*INSTRUCTIONS FOR THE TASK:*
Go through the material below and count the lines in which the word "vercel" occurs; the only output is the number.

*MATERIAL PROVIDED:*
——————

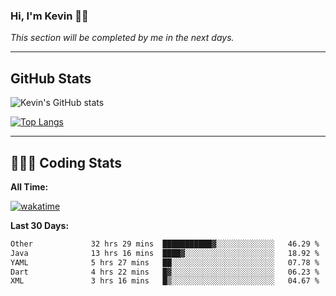 ### Hi, I'm Kevin 👋🏻

_This section will be completed by me in the next days._


--- 
## GitHub Stats
![Kevin's GitHub stats](https://github-readme-stats.vercel.app/api?username=kevin-kraus&show_icons=true&theme=dark)

[![Top Langs](https://github-readme-stats.vercel.app/api/top-langs/?username=kevin-kraus&layout=compact&theme=dark)]()

---
## 🧑🏻‍💻 Coding Stats

**All Time:**

[![wakatime](https://wakatime.com/badge/user/2ee1869b-72a2-4c21-b5f7-e95432f5a1cf.svg?style=flat)](https://wakatime.com/@2ee1869b-72a2-4c21-b5f7-e95432f5a1cf)

**Last 30 Days:**

<!--START_SECTION:waka-->

```txt
Other             32 hrs 29 mins  ███████████▓░░░░░░░░░░░░░   46.29 %
Java              13 hrs 16 mins  ████▓░░░░░░░░░░░░░░░░░░░░   18.92 %
YAML              5 hrs 27 mins   ██░░░░░░░░░░░░░░░░░░░░░░░   07.78 %
Dart              4 hrs 22 mins   █▓░░░░░░░░░░░░░░░░░░░░░░░   06.23 %
XML               3 hrs 16 mins   █▒░░░░░░░░░░░░░░░░░░░░░░░   04.67 %
```

<!--END_SECTION:waka-->
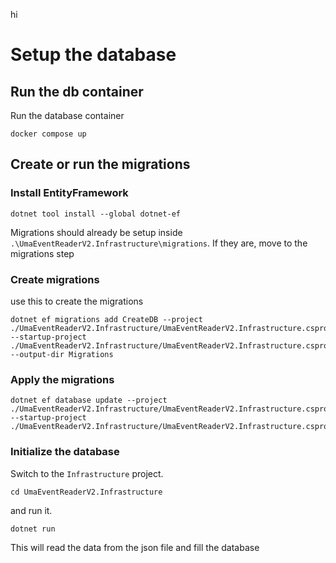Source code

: hi

# Setup the database

## Run the db container

Run the database container

```shell
docker compose up
```

## Create or run the migrations

### Install EntityFramework

```shell
dotnet tool install --global dotnet-ef
```

Migrations should already be setup inside `.\UmaEventReaderV2.Infrastructure\migrations`.
If they are, move to the migrations step

### Create migrations

use this to create the migrations

```shell
dotnet ef migrations add CreateDB --project ./UmaEventReaderV2.Infrastructure/UmaEventReaderV2.Infrastructure.csproj --startup-project ./UmaEventReaderV2.Infrastructure/UmaEventReaderV2.Infrastructure.csproj --output-dir Migrations
 ```

### Apply the migrations

```shell
dotnet ef database update --project ./UmaEventReaderV2.Infrastructure/UmaEventReaderV2.Infrastructure.csproj --startup-project ./UmaEventReaderV2.Infrastructure/UmaEventReaderV2.Infrastructure.csproj
```

### Initialize the database

Switch to the `Infrastructure` project.

```shell
cd UmaEventReaderV2.Infrastructure
```

and run it.

```shell
dotnet run
```

This will read the data from the json file and fill the database
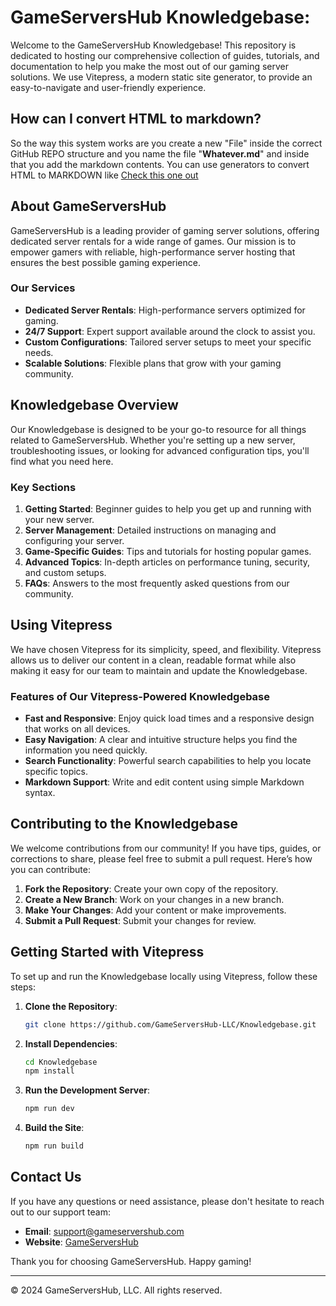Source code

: # GameServersHub Knowledgebase:

Welcome to the GameServersHub Knowledgebase! This repository is dedicated to hosting our comprehensive collection of guides, tutorials, and documentation to help you make the most out of our gaming server solutions. We use Vitepress, a modern static site generator, to provide an easy-to-navigate and user-friendly experience.

## How can I convert HTML to markdown?

So the way this system works are you create a new "File" inside the correct GitHub REPO structure and you name the file "**Whatever.md**" and inside that you add the markdown contents. You can use generators to convert HTML to MARKDOWN like [Check this one out](https://codebeautify.org/html-to-markdown)

## About GameServersHub

GameServersHub is a leading provider of gaming server solutions, offering dedicated server rentals for a wide range of games. Our mission is to empower gamers with reliable, high-performance server hosting that ensures the best possible gaming experience.

### Our Services

- **Dedicated Server Rentals**: High-performance servers optimized for gaming.
- **24/7 Support**: Expert support available around the clock to assist you.
- **Custom Configurations**: Tailored server setups to meet your specific needs.
- **Scalable Solutions**: Flexible plans that grow with your gaming community.

## Knowledgebase Overview

Our Knowledgebase is designed to be your go-to resource for all things related to GameServersHub. Whether you're setting up a new server, troubleshooting issues, or looking for advanced configuration tips, you'll find what you need here.

### Key Sections

1. **Getting Started**: Beginner guides to help you get up and running with your new server.
2. **Server Management**: Detailed instructions on managing and configuring your server.
3. **Game-Specific Guides**: Tips and tutorials for hosting popular games.
4. **Advanced Topics**: In-depth articles on performance tuning, security, and custom setups.
5. **FAQs**: Answers to the most frequently asked questions from our community.

## Using Vitepress

We have chosen Vitepress for its simplicity, speed, and flexibility. Vitepress allows us to deliver our content in a clean, readable format while also making it easy for our team to maintain and update the Knowledgebase.

### Features of Our Vitepress-Powered Knowledgebase

- **Fast and Responsive**: Enjoy quick load times and a responsive design that works on all devices.
- **Easy Navigation**: A clear and intuitive structure helps you find the information you need quickly.
- **Search Functionality**: Powerful search capabilities to help you locate specific topics.
- **Markdown Support**: Write and edit content using simple Markdown syntax.

## Contributing to the Knowledgebase

We welcome contributions from our community! If you have tips, guides, or corrections to share, please feel free to submit a pull request. Here’s how you can contribute:

1. **Fork the Repository**: Create your own copy of the repository.
2. **Create a New Branch**: Work on your changes in a new branch.
3. **Make Your Changes**: Add your content or make improvements.
4. **Submit a Pull Request**: Submit your changes for review.

## Getting Started with Vitepress

To set up and run the Knowledgebase locally using Vitepress, follow these steps:

1. **Clone the Repository**:

   ```sh
   git clone https://github.com/GameServersHub-LLC/Knowledgebase.git
   ```

2. **Install Dependencies**:

   ```sh
   cd Knowledgebase
   npm install
   ```

3. **Run the Development Server**:

   ```sh
   npm run dev
   ```

4. **Build the Site**:
   ```sh
   npm run build
   ```

## Contact Us

If you have any questions or need assistance, please don't hesitate to reach out to our support team:

- **Email**: support@gameservershub.com
- **Website**: [GameServersHub](https://www.gameservershub.com)

Thank you for choosing GameServersHub. Happy gaming!

---

© 2024 GameServersHub, LLC. All rights reserved.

——————

*EXERCISE RESPONSE:*
2